(Stored items)

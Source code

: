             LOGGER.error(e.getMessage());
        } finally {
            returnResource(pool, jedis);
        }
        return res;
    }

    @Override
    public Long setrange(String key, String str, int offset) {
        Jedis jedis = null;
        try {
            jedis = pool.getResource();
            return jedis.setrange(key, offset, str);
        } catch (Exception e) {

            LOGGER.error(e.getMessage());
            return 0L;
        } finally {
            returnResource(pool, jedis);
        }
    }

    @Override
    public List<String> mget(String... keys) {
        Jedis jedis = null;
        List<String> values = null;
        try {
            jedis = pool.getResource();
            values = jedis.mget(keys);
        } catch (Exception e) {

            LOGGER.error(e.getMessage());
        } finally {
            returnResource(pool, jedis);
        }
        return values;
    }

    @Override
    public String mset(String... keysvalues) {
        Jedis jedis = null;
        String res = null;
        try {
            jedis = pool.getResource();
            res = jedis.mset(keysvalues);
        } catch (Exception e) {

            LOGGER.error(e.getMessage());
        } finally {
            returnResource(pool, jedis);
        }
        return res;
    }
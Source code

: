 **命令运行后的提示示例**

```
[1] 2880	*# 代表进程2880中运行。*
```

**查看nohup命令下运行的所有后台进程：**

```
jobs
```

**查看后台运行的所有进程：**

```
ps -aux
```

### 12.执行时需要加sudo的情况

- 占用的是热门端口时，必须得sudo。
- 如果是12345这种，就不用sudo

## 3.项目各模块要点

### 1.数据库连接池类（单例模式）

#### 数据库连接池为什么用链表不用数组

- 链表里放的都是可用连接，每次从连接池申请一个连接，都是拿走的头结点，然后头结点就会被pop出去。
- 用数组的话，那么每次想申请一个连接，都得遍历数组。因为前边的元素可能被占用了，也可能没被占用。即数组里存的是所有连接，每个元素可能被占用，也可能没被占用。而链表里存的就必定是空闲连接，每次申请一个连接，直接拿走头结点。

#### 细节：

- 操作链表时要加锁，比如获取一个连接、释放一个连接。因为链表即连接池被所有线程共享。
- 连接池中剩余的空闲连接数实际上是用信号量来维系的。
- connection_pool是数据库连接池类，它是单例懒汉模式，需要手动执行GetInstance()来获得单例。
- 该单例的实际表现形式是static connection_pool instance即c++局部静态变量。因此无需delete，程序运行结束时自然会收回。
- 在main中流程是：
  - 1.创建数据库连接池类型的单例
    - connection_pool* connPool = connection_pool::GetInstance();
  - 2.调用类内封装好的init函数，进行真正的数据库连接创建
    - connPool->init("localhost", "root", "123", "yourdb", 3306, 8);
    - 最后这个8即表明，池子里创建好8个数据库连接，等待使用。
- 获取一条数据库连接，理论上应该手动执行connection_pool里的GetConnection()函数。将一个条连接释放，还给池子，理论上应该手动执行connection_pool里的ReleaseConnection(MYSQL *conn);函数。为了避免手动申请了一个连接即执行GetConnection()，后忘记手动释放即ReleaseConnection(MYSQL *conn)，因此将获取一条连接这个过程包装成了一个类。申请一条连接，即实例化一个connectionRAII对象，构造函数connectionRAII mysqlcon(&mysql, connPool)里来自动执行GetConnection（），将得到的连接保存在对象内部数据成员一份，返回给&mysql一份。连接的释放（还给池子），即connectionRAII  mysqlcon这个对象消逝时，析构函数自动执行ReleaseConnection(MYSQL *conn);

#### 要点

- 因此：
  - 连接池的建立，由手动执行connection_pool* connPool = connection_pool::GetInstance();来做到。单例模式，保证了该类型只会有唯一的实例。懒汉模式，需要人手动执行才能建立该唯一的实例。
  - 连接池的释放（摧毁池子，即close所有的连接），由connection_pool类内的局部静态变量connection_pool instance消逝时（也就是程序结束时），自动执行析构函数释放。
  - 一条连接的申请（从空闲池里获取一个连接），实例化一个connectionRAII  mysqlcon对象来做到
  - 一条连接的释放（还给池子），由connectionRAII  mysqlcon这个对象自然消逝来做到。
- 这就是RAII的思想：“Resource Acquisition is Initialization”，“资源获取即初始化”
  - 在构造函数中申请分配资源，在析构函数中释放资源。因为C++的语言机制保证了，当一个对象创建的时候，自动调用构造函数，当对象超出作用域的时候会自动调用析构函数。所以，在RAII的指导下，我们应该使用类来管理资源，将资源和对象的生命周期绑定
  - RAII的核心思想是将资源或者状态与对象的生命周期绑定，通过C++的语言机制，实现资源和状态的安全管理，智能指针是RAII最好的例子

== Problem to work on ==
Check every line of the entries above for the word "setrange" and report how many lines contain it, giving the number only.

== Problem solution ==
2